Extracted records

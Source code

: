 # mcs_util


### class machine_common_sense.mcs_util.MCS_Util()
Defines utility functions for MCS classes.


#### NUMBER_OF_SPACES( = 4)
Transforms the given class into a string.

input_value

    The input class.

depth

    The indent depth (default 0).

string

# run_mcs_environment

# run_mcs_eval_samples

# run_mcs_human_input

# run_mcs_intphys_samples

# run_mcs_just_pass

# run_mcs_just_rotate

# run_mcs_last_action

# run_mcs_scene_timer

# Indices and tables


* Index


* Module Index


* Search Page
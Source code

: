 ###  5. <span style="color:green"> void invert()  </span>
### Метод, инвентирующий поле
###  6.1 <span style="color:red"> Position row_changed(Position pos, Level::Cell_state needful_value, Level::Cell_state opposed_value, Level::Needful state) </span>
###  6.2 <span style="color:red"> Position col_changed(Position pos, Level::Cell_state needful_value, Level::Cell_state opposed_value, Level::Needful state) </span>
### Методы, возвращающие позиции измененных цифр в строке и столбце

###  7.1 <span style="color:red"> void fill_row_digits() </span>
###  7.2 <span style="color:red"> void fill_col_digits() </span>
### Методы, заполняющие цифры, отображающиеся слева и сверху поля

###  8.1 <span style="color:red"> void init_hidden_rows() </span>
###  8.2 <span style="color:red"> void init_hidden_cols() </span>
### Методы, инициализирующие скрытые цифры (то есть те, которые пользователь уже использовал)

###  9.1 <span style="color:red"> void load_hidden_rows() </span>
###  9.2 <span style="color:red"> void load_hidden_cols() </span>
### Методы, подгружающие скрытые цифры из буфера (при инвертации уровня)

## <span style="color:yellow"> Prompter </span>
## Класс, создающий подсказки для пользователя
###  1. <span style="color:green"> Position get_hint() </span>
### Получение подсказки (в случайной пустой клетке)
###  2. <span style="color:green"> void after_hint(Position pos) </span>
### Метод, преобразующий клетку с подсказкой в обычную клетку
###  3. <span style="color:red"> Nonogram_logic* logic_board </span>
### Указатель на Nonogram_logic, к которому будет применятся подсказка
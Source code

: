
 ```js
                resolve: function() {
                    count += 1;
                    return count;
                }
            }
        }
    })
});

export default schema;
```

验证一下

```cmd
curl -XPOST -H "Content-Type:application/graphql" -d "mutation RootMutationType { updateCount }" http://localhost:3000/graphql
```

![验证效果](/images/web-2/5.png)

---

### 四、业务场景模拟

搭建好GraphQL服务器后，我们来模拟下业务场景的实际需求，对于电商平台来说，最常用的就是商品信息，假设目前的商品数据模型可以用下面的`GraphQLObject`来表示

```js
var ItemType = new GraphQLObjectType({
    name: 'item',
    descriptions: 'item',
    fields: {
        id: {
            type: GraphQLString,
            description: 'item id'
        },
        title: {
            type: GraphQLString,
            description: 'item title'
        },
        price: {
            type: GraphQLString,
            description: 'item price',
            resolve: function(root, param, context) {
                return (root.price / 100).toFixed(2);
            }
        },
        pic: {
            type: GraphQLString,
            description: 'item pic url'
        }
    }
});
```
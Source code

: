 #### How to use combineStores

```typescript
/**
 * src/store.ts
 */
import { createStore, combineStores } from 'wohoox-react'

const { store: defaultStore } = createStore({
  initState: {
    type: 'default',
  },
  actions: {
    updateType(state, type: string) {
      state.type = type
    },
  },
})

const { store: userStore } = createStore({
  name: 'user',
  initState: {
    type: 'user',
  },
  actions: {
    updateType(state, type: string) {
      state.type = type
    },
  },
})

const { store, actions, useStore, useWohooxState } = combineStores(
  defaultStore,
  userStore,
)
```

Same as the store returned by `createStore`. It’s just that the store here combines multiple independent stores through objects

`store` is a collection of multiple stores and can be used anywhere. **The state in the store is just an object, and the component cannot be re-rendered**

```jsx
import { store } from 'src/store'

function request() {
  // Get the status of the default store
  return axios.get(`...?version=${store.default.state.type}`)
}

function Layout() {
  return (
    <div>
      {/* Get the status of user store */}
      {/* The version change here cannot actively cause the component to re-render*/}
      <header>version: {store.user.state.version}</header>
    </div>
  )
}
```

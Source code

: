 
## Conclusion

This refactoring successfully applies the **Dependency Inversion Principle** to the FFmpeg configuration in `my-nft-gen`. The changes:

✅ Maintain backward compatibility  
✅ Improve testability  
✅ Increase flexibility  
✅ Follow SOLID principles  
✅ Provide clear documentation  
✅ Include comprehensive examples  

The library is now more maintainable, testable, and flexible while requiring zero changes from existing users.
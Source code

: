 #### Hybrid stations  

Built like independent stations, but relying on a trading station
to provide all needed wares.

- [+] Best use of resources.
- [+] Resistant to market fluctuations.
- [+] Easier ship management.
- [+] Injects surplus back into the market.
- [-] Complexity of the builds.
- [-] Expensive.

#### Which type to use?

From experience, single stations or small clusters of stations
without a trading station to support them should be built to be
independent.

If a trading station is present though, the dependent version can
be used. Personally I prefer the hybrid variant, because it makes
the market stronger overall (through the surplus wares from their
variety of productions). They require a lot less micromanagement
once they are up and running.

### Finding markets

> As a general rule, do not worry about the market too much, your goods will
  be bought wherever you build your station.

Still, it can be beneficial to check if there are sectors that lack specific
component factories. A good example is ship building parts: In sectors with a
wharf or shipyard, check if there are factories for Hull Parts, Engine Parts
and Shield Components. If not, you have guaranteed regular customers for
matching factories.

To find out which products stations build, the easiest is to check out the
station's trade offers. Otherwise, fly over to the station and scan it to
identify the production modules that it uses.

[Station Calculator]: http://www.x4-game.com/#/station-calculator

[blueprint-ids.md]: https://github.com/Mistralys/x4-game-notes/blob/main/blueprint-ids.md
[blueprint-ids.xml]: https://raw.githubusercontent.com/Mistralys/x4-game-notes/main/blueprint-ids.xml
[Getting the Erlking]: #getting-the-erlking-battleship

WHAT TO DO ::
Take every line from the records that holds "Level" and copy it down.

REPLY TO THE EXERCISE ::
###  6.1 <span style="color:red"> Position row_changed(Position pos, Level::Cell_state needful_value, Level::Cell_state opposed_value, Level::Needful state) </span>
###  6.2 <span style="color:red"> Position col_changed(Position pos, Level::Cell_state needful_value, Level::Cell_state opposed_value, Level::Needful state) </span>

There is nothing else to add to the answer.